Re: "Whether we burn $500 million a year or $5 billion – or $50 billion a year – I don't care"
"Yes, exactly. Sorting them physically into piles, is a known strategy to cope with human well-known cognitive lack."
Which is why I referred to counting things in a microscope. Biologists are not picking up and sorting cells (or whatever it is they're counting).
"Wow, you’ve fallen right into the anthropocentric trap. Why is counting 3 items so much easier for a human? Because the human brain literally has specific circuits for counting in blocks of 2, 3, 4 and 5."
That's not the point. If there are eleven items, which is neither in that list nor an even multiple, it still won't take as long as 237. Quantity is the problem if the question is losing track, and you are the one who brought up the losing track prospect. Of course, a computer has hardware which is great at not losing track, so a program that was able to make use of that to perform cognitive tasks should be much more reliable than a human would. This is all irrelevant because the computer is not trying to count, as you said yourself:
"You just need to understand the tool you have; and want to succeed at the task in hand, rather than trying to catch it out."
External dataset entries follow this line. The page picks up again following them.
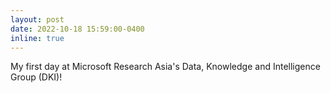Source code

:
 ```yaml
---
layout: post
date: 2022-10-18 15:59:00-0400
inline: true
---
```


My first day at Microsoft Research Asia's Data, Knowledge and Intelligence Group (DKI)! 

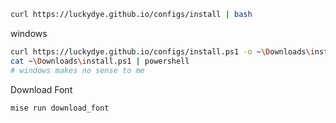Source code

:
 ```bash
curl https://luckydye.github.io/configs/install | bash
```

windows

```bash
curl https://luckydye.github.io/configs/install.ps1 -o ~\Downloads\install.ps1
cat ~\Downloads\install.ps1 | powershell
# windows makes no sense to me
```

Download Font
```bash
mise run download_font
```
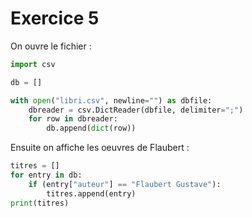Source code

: # Exercice 5

On ouvre le fichier :

```py
import csv

db = []

with open("libri.csv", newline="") as dbfile:
    dbreader = csv.DictReader(dbfile, delimiter=";")
    for row in dbreader:
        db.append(dict(row))
```

Ensuite on affiche les oeuvres de Flaubert :

```py
titres = []
for entry in db:
    if (entry["auteur"] == "Flaubert Gustave"):
        titres.append(entry)
print(titres)
```
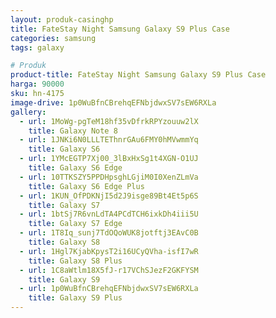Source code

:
 ```yaml
---
layout: produk-casinghp
title: FateStay Night Samsung Galaxy S9 Plus Case
categories: samsung
tags: galaxy

# Produk
product-title: FateStay Night Samsung Galaxy S9 Plus Case
harga: 90000
sku: hn-4175
image-drive: 1p0WuBfnCBrehqEFNbjdwxSV7sEW6RXLa
gallery:
  - url: 1MoWg-pgTeM18hf35vDfrkRPYzouuw2lX
    title: Galaxy Note 8
  - url: 1JNKi6N0LLLTEThnrGAu6FMY0hMVwmmYq
    title: Galaxy S6
  - url: 1YMcEGTP7Xj00_3lBxHxSg1t4XGN-O1UJ
    title: Galaxy S6 Edge
  - url: 10TTKSZY5PPDHpsghLGjiM0I0XenZLmVa
    title: Galaxy S6 Edge Plus
  - url: 1KUN_OfPDKNjI5d2J9isge89Bt4Et5p6S
    title: Galaxy S7
  - url: 1btSj7R6vnLdTA4PCdTCH6ixkDh4iii5U
    title: Galaxy S7 Edge
  - url: 1T8Iq_sunj7TdOQoWUK8jotftj3EAvC0B
    title: Galaxy S8
  - url: 1Hgl7KjabKpysT2i16UCyQVha-isfI7wR
    title: Galaxy S8 Plus
  - url: 1C8aWtlm18X5fJ-r17VChSJezF2GKFYSM
    title: Galaxy S9
  - url: 1p0WuBfnCBrehqEFNbjdwxSV7sEW6RXLa
    title: Galaxy S9 Plus
---
```

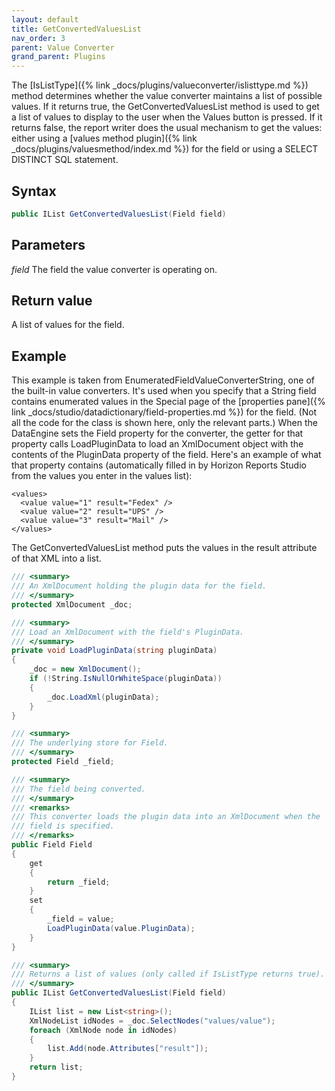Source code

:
 ```yaml
---
layout: default
title: GetConvertedValuesList
nav_order: 3
parent: Value Converter
grand_parent: Plugins
---
```


The [IsListType]({% link _docs/plugins/valueconverter/islisttype.md %}) method determines whether the value converter maintains a list of possible values. If it returns true, the GetConvertedValuesList method is used to get a list of values to display to the user when the Values button is pressed. If it returns false, the report writer does the usual mechanism to get the values: either using a [values method plugin]({% link _docs/plugins/valuesmethod/index.md %}) for the field or using a SELECT DISTINCT SQL statement.

## Syntax
```csharp
public IList GetConvertedValuesList(Field field)
```

## Parameters
*field*
The field the value converter is operating on.

## Return value
A list of values for the field.

## Example
This example is taken from EnumeratedFieldValueConverterString, one of the built-in value converters. It's used when you specify that a String field contains enumerated values in the Special page of the [properties pane]({% link _docs/studio/datadictionary/field-properties.md %}) for the field. (Not all the code for the class is shown here, only the relevant parts.) When the DataEngine sets the Field property for the converter, the getter for that property calls LoadPluginData to load an XmlDocument object with the contents of the PluginData property of the field. Here's an example of what that property contains (automatically filled in by Horizon Reports Studio from the values you enter in the values list):

    <values>
      <value value="1" result="Fedex" />
      <value value="2" result="UPS" />
      <value value="3" result="Mail" />
    </values>

The GetConvertedValuesList method puts the values in the result attribute of that XML into a list.

```csharp
/// <summary>
/// An XmlDocument holding the plugin data for the field.
/// </summary>
protected XmlDocument _doc;

/// <summary>
/// Load an XmlDocument with the field's PluginData.
/// </summary>
private void LoadPluginData(string pluginData)
{
    _doc = new XmlDocument();
    if (!String.IsNullOrWhiteSpace(pluginData))
    {
        _doc.LoadXml(pluginData);
    }
}

/// <summary>
/// The underlying store for Field.
/// </summary>
protected Field _field;

/// <summary>
/// The field being converted.
/// </summary>
/// <remarks>
/// This converter loads the plugin data into an XmlDocument when the
/// field is specified.
/// </remarks>
public Field Field
{
    get
    {
        return _field;
    }
    set
    {
        _field = value;
        LoadPluginData(value.PluginData);
    }
}

/// <summary>
/// Returns a list of values (only called if IsListType returns true).
/// </summary>
public IList GetConvertedValuesList(Field field)
{
    IList list = new List<string>();
    XmlNodeList idNodes = _doc.SelectNodes("values/value");
    foreach (XmlNode node in idNodes)
    {
        list.Add(node.Attributes["result"]);
    }
    return list;
}
```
Which I will extend "You just need to understand the tool you have; and what it can do (generate some text) and what it can't (guarantee that the text is at all relevant or correct)". That is the only way you will know whether your tool can let you succeed at the task in hand.
Because yes, it can probably write the program "strawberry".count("r"), but with many other tasks, your suggested solution wouldn't work either. Whenever it has to write a program that's a bit more complicated, it fails and badly. For example, I asked it to write a Python script that would count characters from a larger set. It gave me a valid Python program that counts characters. From another set. I asked it to count the number of characters that were in the lowercase alphabet and a small set of punctuation. It gave me a program that counted letters in the lowercase or uppercase alphabet and no punctuation at all. When I pointed this out, it gave me a new program which had the following criteria:
1. The punctuation I asked it to count were mostly not counted.
2. It told me I needed to import the re (regular expression) library, but never used it.
3. It would now count some characters in Unicode code ranges that didn't include the characters I asked for but did include several others.
4. It stopped counting any letters.
5. The only character from the example string that was counted anymore was ".".
But sure, that's a trivial strategy that works flawlessly.